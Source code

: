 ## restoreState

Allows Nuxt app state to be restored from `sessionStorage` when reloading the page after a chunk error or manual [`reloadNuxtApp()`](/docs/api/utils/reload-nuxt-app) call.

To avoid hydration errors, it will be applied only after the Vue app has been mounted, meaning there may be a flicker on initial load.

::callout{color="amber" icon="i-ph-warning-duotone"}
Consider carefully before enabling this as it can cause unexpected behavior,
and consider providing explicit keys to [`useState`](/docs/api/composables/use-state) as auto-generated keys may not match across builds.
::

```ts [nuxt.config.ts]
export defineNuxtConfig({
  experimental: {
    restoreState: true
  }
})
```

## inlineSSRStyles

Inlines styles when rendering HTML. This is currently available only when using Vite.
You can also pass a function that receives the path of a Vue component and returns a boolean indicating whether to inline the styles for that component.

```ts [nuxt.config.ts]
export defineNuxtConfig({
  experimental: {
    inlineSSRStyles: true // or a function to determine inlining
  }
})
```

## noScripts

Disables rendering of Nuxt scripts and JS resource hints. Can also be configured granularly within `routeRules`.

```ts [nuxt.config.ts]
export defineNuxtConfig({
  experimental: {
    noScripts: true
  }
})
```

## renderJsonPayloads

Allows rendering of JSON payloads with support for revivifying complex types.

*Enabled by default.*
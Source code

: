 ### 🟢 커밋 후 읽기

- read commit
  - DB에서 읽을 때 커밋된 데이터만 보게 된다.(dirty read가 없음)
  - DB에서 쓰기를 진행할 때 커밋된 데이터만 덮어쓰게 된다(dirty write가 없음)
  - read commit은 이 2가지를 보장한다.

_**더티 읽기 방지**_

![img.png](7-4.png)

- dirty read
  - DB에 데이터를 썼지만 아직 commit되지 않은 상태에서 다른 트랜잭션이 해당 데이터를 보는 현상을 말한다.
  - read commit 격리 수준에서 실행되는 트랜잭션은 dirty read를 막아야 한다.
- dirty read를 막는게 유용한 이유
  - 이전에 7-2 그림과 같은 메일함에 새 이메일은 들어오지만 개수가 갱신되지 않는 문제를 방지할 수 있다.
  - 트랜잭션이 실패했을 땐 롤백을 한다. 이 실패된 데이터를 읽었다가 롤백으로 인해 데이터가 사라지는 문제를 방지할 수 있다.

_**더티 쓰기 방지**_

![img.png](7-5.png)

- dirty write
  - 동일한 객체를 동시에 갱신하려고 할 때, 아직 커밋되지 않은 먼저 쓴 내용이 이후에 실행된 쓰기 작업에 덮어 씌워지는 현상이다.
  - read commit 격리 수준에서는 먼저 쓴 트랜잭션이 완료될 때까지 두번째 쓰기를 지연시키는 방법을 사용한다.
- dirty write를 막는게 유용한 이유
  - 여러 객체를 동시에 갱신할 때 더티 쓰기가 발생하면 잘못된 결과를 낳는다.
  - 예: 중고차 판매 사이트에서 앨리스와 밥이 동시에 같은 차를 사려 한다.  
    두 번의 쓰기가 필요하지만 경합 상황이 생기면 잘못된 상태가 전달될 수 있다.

━━━━━━━━━━━━━━━━

◆ **WHAT THE EXERCISE ASKS**:
The number of lines in the data that hold "when" must be the entire answer.

◆ **RESPONSE BOX**:
2